Check every line below for the string "день". Copy the ones that have it.
═══ Task inputs
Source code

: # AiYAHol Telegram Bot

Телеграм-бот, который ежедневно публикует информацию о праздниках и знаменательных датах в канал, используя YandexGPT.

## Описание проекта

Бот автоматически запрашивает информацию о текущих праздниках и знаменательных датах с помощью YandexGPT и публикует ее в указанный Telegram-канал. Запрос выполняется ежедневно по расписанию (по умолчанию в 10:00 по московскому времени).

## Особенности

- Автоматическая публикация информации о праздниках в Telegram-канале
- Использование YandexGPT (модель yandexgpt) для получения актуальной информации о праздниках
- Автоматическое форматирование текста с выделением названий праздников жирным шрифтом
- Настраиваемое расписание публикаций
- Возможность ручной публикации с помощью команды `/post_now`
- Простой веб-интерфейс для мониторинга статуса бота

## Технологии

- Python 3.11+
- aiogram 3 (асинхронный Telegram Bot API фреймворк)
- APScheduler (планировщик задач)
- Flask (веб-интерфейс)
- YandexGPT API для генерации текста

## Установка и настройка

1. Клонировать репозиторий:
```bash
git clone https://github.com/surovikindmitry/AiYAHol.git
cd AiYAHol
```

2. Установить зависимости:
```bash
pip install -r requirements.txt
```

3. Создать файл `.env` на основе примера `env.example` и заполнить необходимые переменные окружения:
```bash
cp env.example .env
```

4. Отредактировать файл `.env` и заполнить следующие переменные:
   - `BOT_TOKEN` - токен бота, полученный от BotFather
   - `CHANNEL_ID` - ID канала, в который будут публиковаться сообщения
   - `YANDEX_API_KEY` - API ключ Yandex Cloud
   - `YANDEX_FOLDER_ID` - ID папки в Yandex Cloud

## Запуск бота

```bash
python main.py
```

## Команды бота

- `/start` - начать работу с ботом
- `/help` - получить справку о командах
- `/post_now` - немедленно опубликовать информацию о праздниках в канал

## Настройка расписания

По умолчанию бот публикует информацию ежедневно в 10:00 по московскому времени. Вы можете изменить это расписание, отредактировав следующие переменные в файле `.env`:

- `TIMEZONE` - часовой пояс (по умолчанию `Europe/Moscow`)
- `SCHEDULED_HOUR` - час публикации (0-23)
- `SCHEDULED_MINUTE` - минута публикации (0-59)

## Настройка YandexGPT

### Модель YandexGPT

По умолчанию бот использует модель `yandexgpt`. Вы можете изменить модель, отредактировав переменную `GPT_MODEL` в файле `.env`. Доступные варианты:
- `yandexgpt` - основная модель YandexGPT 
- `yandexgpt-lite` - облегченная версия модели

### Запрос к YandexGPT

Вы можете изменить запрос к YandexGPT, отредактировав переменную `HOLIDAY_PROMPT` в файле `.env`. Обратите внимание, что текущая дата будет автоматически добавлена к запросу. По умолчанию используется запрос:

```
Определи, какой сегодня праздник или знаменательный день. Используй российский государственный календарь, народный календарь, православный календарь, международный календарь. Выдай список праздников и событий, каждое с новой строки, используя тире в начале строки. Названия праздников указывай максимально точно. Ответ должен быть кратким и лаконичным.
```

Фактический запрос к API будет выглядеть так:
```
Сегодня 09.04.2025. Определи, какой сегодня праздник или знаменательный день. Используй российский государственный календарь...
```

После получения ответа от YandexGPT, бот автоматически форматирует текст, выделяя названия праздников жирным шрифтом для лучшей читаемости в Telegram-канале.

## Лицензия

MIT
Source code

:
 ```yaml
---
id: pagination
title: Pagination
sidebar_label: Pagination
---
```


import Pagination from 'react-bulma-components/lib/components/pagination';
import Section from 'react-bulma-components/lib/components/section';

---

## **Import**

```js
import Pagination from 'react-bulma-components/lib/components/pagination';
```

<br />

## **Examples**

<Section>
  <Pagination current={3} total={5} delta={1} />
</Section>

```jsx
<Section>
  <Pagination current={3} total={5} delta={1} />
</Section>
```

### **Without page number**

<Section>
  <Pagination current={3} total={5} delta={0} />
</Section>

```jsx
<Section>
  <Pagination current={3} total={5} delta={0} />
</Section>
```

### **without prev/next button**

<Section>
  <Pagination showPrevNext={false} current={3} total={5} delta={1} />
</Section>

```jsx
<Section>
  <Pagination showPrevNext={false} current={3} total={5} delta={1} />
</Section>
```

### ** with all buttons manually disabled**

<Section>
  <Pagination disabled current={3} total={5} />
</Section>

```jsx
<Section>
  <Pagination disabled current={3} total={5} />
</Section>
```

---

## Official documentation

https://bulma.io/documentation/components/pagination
══════
Task response —
Определи, какой сегодня праздник или знаменательный день. Используй российский государственный календарь, народный календарь, православный календарь, международный календарь. Выдай список праздников и событий, каждое с новой строки, используя тире в начале строки. Названия праздников указывай максимально точно. Ответ должен быть кратким и лаконичным.
Сегодня 09.04.2025. Определи, какой сегодня праздник или знаменательный день. Используй российский государственный календарь...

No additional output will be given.